* **What you have to do**: Repeat the stretch of entries below from the line with "have taken over my life." through the line with "came searching for". Include both ends and add nothing.

Top of Records for the exercise

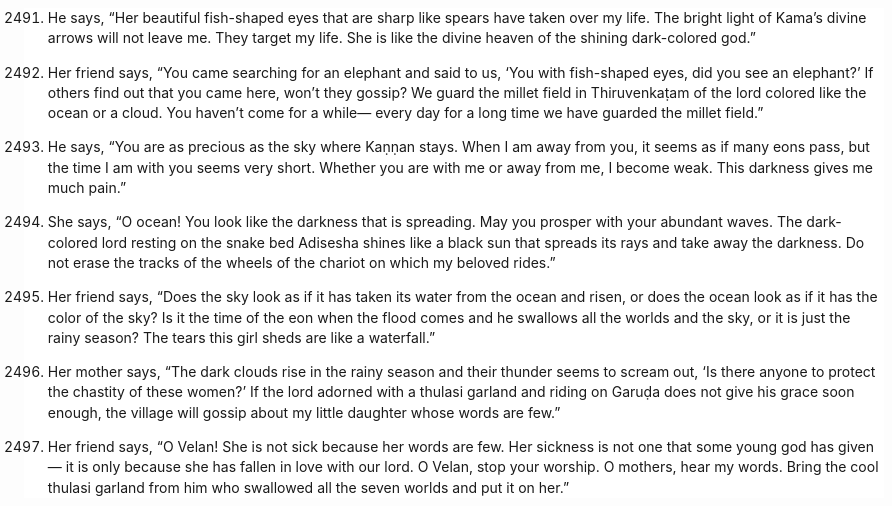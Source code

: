 2491. He says,
      “Her beautiful fish-shaped eyes that are sharp like spears
      have taken over my life.
      The bright light of Kama’s divine arrows
      will not leave me. They target my life.
      She is like the divine heaven
      of the shining dark-colored god.”

2492. Her friend says,
      “You came searching for an elephant and said to us,
      ‘You with fish-shaped eyes, did you see an elephant?’
      If others find out that you came here, won’t they gossip?
      We guard the millet field in Thiruvenkaṭam
      of the lord colored like the ocean or a cloud.
      You haven’t come for a while—
      every day for a long time we have guarded the millet field.”

2493. He says,
      “You are as precious as the sky where Kaṇṇan stays.
      When I am away from you, it seems as if many eons pass,
      but the time I am with you seems very short.
      Whether you are with me or away from me,
      I become weak.
      This darkness gives me much pain.”

2494. She says,
      “O ocean! You look like the darkness that is spreading.
      May you prosper with your abundant waves.
      The dark-colored lord resting on the snake bed Adisesha
      shines like a black sun that spreads its rays and take away the darkness.
      Do not erase the tracks of the wheels of the chariot on which my beloved rides.”

2495. Her friend says,
      “Does the sky look
      as if it has taken its water from the ocean and risen,
      or does the ocean look as if it has the color of the sky?
      Is it the time of the eon when the flood comes
      and he swallows all the worlds and the sky,
      or it is just the rainy season?
      The tears this girl sheds are like a waterfall.”

2496. Her mother says,
      “The dark clouds rise in the rainy season
      and their thunder seems to scream out,
      ‘Is there anyone to protect the chastity of these women?’
      If the lord adorned with a thulasi garland and riding on Garuḍa
      does not give his grace soon enough,
      the village will gossip about my little daughter
      whose words are few.”

2497. Her friend says,
      “O Velan! She is not sick because her words are few.
      Her sickness is not one that some young god has given—
      it is only because she has fallen in love with our lord.
      O Velan, stop your worship.
      O mothers, hear my words.
      Bring the cool thulasi garland from him
      who swallowed all the seven worlds and put it on her.”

Bottom of Records for the exercise

* **Answer section**:
      have taken over my life.
      The bright light of Kama’s divine arrows
      will not leave me. They target my life.
      She is like the divine heaven
      of the shining dark-colored god.”

2492. Her friend says,
      “You came searching for an elephant and said to us,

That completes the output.